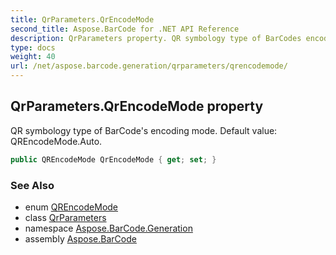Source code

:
 ```yaml
---
title: QrParameters.QrEncodeMode
second_title: Aspose.BarCode for .NET API Reference
description: QrParameters property. QR symbology type of BarCodes encoding mode. Default value QREncodeMode.Auto
type: docs
weight: 40
url: /net/aspose.barcode.generation/qrparameters/qrencodemode/
---
```

## QrParameters.QrEncodeMode property

QR symbology type of BarCode's encoding mode. Default value: QREncodeMode.Auto.

```csharp
public QREncodeMode QrEncodeMode { get; set; }
```

### See Also

* enum [QREncodeMode](../../qrencodemode/)
* class [QrParameters](../)
* namespace [Aspose.BarCode.Generation](../../qrparameters/)
* assembly [Aspose.BarCode](../../../)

—————

● Instructions to follow: Read through the entries above and copy each line that has the string "type" in it.

● Problem solution:
description: QrParameters property. QR symbology type of BarCodes encoding mode. Default value QREncodeMode.Auto
type: docs
QR symbology type of BarCode's encoding mode. Default value: QREncodeMode.Auto.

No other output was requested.